- [Required work]:
Using the data that follows, give the number of lines in which the word "typeof" occurs. Write only the number.

━━━━━ Excerpted data

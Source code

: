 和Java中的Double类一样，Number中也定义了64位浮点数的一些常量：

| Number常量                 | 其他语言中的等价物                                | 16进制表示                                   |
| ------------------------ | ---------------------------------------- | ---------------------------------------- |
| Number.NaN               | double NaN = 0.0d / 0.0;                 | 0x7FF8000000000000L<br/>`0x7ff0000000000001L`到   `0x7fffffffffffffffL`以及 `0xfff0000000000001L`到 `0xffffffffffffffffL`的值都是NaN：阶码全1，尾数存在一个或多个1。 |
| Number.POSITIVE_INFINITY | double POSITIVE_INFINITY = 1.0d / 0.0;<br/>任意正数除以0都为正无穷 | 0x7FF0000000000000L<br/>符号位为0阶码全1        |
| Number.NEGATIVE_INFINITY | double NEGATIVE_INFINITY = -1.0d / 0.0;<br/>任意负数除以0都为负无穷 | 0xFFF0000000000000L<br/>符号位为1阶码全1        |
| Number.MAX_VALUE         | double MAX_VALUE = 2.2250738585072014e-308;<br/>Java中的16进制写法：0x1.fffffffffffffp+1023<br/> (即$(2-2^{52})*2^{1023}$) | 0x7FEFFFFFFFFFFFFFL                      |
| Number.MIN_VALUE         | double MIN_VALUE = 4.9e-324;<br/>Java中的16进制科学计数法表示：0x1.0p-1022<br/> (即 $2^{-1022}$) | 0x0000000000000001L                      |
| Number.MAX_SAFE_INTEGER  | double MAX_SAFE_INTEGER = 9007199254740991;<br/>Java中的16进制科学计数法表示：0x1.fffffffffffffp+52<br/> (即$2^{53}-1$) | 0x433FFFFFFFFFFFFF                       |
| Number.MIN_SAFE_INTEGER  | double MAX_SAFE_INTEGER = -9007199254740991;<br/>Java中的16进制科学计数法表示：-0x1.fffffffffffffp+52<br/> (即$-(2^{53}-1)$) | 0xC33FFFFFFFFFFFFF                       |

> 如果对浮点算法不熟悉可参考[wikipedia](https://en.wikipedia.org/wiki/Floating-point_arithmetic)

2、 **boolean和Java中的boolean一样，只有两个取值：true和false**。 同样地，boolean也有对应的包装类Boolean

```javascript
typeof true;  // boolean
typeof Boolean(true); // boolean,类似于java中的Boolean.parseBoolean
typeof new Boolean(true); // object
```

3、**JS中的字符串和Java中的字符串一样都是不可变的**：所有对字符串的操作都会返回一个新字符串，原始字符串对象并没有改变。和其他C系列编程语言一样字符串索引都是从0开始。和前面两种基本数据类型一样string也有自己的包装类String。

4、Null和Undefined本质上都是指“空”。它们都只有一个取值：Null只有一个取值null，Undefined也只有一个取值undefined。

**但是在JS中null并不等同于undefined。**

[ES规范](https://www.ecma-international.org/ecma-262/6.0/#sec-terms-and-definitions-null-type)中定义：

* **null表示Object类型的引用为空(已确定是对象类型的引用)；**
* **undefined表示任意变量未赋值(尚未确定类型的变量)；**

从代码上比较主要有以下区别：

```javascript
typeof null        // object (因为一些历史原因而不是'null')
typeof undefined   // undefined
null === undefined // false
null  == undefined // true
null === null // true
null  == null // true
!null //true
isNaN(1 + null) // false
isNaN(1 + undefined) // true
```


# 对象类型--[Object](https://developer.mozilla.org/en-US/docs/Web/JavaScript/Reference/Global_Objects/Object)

━━━━━━━━━━

- [Answer below]:
5